> [What you have to do] The answer should consist of each line from the data below that includes "badge".

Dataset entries
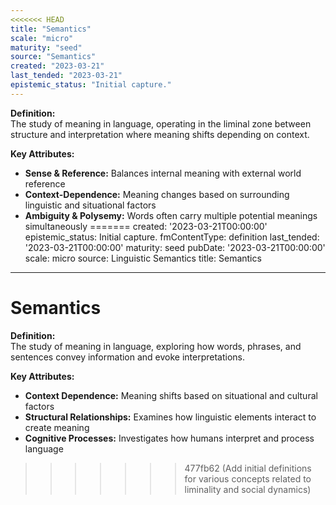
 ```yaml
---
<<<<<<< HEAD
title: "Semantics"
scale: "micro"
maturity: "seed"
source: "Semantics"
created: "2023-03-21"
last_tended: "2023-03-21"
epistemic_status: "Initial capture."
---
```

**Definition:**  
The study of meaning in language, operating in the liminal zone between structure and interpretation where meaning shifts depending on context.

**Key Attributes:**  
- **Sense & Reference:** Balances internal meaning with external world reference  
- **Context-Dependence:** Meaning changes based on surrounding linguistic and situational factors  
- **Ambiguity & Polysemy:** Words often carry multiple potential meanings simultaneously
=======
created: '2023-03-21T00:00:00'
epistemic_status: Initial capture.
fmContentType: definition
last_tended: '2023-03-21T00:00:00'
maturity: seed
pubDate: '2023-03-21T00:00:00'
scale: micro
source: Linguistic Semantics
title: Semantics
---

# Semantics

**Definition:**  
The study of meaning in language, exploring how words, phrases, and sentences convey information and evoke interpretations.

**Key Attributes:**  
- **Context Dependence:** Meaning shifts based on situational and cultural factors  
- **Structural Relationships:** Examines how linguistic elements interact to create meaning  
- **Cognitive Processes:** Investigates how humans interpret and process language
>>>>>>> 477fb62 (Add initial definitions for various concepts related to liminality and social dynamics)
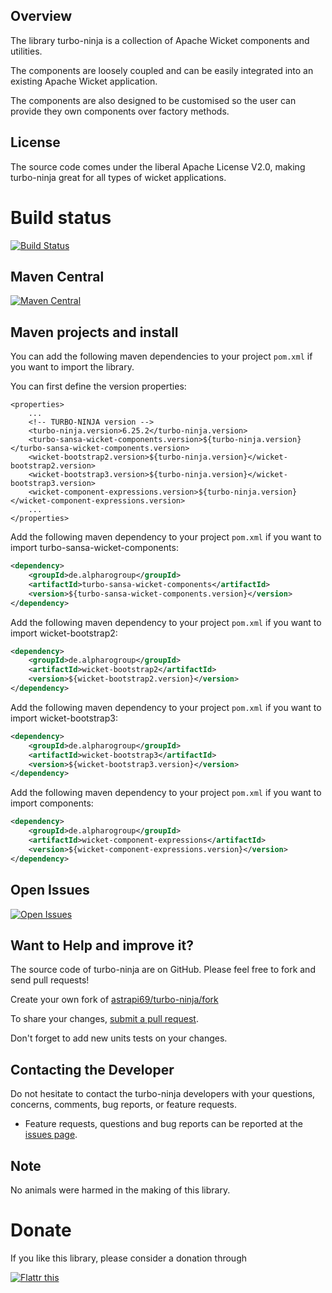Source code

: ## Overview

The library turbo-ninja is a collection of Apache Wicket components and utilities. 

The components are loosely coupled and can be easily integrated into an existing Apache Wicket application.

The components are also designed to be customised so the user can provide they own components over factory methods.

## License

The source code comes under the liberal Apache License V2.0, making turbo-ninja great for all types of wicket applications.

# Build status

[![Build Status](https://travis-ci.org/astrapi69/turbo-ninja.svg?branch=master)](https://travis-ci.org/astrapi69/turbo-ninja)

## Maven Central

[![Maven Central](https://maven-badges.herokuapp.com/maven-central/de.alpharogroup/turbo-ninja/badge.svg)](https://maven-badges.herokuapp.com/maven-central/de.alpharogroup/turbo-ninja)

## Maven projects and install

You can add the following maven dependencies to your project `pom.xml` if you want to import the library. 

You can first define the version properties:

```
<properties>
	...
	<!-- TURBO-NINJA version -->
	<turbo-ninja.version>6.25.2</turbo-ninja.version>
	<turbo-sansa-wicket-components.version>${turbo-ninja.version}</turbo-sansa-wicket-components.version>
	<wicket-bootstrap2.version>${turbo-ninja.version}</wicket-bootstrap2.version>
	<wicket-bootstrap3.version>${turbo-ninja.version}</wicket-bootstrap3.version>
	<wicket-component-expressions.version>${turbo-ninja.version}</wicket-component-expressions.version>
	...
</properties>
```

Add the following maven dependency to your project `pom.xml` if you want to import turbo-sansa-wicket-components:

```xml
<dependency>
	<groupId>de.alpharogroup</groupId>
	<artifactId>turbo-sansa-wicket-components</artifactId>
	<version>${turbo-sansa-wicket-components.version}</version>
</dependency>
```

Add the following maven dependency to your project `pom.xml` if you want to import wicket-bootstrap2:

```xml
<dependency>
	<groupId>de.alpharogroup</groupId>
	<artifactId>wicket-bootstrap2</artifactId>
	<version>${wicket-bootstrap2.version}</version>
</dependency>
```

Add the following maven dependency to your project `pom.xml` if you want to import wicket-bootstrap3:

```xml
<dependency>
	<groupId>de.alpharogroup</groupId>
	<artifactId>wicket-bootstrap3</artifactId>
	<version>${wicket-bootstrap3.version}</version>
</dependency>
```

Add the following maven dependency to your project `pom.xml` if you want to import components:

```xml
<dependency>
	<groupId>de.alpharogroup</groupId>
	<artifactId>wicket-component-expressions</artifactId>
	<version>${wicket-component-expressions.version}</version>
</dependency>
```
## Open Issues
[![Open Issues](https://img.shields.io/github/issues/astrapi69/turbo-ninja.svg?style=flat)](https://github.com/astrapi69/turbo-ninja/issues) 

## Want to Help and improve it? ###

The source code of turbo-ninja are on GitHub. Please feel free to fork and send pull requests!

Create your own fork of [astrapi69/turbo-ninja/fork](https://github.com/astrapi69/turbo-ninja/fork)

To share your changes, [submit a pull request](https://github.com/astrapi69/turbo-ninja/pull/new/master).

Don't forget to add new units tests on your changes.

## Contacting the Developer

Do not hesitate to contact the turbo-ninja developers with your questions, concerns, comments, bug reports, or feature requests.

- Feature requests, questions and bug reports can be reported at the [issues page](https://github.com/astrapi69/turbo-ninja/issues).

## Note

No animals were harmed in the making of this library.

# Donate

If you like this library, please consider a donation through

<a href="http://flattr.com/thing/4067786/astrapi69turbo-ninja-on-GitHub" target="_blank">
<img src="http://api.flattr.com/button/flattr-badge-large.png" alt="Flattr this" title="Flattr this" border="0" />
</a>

--

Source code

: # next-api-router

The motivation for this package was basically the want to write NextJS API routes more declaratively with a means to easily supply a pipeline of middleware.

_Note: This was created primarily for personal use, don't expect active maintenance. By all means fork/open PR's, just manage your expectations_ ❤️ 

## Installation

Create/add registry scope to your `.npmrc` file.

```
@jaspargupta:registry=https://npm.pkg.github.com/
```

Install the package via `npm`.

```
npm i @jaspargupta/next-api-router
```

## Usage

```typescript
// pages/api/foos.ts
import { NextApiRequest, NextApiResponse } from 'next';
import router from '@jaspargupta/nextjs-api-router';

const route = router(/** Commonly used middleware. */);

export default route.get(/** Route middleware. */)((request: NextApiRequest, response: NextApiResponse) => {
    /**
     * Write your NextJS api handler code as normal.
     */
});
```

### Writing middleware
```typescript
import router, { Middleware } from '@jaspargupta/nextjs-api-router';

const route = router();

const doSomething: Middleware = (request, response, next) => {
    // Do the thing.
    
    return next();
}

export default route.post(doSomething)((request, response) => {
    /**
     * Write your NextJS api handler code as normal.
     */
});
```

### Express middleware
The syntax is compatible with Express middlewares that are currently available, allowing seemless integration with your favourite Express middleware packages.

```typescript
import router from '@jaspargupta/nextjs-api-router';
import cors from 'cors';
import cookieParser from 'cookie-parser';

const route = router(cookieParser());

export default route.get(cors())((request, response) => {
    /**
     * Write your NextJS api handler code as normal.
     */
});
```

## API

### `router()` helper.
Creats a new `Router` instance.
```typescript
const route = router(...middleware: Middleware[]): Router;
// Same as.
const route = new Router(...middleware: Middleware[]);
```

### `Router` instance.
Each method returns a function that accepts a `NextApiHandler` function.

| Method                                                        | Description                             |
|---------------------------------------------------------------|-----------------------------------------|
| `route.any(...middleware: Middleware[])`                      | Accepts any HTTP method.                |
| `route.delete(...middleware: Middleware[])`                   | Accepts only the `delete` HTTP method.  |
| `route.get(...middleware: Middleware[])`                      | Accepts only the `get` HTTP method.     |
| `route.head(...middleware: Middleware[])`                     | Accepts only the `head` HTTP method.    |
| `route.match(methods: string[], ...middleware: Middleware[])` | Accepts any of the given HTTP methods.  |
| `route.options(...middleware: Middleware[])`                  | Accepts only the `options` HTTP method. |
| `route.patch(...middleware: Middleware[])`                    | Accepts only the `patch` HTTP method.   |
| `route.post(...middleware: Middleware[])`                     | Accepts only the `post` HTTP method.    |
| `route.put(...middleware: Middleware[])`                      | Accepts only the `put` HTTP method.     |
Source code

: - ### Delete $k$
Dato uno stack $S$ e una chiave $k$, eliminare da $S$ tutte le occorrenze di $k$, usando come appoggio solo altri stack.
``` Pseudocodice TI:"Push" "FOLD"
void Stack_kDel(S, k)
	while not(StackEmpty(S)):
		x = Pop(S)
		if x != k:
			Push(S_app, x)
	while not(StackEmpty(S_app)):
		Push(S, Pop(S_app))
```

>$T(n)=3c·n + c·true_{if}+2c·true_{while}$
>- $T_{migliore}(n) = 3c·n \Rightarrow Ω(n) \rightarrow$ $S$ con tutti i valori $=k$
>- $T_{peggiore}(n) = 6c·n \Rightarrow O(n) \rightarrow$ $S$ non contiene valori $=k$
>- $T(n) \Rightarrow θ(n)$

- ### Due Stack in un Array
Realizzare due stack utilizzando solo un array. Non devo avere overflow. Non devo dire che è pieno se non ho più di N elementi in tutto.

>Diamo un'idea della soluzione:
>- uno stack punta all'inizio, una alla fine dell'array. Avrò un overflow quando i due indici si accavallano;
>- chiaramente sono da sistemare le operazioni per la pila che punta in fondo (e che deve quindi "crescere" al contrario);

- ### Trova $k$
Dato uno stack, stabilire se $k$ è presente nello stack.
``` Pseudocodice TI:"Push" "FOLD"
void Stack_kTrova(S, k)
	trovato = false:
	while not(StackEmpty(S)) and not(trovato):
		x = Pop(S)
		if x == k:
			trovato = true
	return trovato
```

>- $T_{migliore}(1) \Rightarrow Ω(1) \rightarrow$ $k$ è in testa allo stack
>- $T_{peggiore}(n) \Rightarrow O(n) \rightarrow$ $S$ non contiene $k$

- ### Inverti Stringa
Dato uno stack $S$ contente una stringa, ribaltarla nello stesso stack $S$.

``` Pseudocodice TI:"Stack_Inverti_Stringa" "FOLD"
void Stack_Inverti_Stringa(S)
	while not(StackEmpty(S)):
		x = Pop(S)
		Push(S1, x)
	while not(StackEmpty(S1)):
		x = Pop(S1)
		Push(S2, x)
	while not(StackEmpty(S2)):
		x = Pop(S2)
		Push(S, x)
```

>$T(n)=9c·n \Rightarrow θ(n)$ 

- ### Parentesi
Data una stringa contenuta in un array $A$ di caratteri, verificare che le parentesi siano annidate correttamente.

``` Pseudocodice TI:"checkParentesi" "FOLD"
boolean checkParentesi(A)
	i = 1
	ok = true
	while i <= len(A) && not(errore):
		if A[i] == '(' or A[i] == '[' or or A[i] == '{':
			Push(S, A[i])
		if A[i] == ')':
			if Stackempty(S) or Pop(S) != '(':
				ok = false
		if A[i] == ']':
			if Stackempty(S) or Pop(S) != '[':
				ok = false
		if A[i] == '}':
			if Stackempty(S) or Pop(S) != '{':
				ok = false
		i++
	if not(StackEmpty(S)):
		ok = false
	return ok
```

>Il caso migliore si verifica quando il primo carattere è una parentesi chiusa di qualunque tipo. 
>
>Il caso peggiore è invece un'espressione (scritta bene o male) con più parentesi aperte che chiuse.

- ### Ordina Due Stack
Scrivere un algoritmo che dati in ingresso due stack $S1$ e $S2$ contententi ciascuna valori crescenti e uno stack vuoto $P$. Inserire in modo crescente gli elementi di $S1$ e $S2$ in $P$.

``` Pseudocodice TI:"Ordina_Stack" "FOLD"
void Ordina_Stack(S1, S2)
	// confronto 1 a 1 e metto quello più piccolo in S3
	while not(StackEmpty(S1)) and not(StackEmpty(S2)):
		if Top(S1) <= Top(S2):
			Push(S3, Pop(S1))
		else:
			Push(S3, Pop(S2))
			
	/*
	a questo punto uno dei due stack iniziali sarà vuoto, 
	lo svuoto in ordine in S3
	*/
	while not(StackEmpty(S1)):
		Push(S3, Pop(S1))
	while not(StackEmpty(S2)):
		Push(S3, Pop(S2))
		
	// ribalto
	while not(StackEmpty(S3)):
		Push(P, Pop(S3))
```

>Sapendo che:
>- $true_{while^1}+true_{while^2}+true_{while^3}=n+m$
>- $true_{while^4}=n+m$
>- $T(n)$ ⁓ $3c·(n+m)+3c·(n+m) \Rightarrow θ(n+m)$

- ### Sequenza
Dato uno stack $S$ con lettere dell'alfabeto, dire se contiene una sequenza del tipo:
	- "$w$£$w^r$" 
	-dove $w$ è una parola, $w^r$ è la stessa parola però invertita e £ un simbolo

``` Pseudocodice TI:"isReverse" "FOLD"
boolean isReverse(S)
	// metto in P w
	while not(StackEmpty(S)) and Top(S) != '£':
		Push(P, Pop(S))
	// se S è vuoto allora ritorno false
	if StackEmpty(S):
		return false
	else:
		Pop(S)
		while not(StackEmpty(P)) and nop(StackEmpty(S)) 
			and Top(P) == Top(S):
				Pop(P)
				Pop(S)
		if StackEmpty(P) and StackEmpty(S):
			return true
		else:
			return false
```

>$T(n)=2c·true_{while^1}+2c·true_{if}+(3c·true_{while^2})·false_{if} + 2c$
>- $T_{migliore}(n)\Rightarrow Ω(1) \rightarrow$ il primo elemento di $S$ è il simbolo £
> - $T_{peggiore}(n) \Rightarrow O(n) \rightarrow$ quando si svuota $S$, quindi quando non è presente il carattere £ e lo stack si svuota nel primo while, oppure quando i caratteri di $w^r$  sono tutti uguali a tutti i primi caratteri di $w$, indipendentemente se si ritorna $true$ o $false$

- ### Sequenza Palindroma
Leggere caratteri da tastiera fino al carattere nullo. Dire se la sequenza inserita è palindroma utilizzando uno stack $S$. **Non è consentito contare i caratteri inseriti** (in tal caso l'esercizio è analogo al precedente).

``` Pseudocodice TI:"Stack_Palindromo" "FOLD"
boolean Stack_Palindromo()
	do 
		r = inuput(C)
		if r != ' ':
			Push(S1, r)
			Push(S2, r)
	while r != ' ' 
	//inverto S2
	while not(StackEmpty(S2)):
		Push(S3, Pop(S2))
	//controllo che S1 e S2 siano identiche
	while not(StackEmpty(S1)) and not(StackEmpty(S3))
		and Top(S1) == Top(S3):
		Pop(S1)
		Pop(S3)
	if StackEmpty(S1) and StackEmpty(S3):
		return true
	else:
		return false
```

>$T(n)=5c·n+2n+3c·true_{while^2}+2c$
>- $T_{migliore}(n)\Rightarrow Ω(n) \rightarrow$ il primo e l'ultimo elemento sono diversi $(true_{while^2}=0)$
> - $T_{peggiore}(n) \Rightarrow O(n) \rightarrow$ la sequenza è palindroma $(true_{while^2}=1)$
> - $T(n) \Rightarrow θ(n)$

* * *

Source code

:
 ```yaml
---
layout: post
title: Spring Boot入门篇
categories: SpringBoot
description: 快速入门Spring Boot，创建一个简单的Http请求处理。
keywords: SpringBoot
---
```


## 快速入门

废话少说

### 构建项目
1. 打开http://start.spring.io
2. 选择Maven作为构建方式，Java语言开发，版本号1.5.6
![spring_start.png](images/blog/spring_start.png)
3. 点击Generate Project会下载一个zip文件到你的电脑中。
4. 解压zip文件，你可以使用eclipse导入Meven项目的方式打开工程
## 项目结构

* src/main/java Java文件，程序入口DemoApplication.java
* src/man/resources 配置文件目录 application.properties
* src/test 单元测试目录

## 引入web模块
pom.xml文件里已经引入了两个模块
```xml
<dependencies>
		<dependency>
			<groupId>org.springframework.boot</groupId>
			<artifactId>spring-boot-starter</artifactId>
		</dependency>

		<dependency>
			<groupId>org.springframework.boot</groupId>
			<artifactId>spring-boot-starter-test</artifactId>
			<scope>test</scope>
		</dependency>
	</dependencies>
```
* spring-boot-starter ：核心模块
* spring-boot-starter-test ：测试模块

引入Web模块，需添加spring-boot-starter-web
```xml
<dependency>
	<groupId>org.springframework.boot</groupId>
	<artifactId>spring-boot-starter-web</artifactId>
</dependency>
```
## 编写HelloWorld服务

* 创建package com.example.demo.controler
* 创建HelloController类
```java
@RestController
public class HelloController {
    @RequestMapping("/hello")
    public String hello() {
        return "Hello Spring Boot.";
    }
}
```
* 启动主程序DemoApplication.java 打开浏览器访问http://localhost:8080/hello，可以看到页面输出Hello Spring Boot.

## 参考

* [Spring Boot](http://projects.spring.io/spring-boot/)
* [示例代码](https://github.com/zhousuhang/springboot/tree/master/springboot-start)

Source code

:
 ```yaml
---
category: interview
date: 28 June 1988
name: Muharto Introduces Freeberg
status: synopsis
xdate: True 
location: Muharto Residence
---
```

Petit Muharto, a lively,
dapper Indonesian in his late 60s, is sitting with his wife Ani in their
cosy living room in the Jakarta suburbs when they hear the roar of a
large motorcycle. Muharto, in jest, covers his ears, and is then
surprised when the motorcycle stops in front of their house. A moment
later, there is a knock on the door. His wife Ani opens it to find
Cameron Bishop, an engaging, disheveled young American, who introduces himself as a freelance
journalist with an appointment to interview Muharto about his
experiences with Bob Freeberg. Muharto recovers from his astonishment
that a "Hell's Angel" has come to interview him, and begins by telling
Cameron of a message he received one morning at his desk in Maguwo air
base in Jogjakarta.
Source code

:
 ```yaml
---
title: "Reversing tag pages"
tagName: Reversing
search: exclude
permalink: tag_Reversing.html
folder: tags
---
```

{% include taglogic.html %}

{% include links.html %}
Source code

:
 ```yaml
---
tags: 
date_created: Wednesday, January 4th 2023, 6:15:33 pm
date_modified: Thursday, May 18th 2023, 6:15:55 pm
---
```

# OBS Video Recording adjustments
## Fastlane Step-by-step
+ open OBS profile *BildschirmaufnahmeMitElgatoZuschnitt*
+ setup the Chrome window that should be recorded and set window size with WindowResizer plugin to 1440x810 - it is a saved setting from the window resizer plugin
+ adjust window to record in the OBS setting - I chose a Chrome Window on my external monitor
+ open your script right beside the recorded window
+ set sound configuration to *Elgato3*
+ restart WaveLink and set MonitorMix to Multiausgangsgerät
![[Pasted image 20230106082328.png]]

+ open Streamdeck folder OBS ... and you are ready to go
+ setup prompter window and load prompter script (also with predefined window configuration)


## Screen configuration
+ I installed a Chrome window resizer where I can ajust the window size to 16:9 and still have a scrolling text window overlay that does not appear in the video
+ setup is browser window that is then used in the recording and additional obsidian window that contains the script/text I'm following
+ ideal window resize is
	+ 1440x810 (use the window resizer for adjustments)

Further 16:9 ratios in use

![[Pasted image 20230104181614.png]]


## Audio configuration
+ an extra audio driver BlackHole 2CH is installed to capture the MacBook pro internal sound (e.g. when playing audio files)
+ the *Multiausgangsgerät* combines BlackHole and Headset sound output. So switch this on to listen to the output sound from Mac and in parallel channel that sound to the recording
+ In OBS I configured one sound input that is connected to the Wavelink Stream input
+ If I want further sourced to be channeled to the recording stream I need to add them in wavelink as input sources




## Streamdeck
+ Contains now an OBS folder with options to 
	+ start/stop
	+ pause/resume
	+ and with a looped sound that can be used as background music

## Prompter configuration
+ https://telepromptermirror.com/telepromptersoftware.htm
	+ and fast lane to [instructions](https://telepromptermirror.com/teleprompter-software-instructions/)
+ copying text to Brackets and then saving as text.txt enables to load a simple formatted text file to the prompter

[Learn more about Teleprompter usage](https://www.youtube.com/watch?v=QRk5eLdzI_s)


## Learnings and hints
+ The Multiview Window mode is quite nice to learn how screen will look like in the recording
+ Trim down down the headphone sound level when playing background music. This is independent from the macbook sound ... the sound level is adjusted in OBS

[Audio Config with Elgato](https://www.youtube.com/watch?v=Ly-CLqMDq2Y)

> [Solution below]
[![Maven Central](https://maven-badges.herokuapp.com/maven-central/de.alpharogroup/turbo-ninja/badge.svg)](https://maven-badges.herokuapp.com/maven-central/de.alpharogroup/turbo-ninja)
<img src="http://api.flattr.com/button/flattr-badge-large.png" alt="Flattr this" title="Flattr this" border="0" />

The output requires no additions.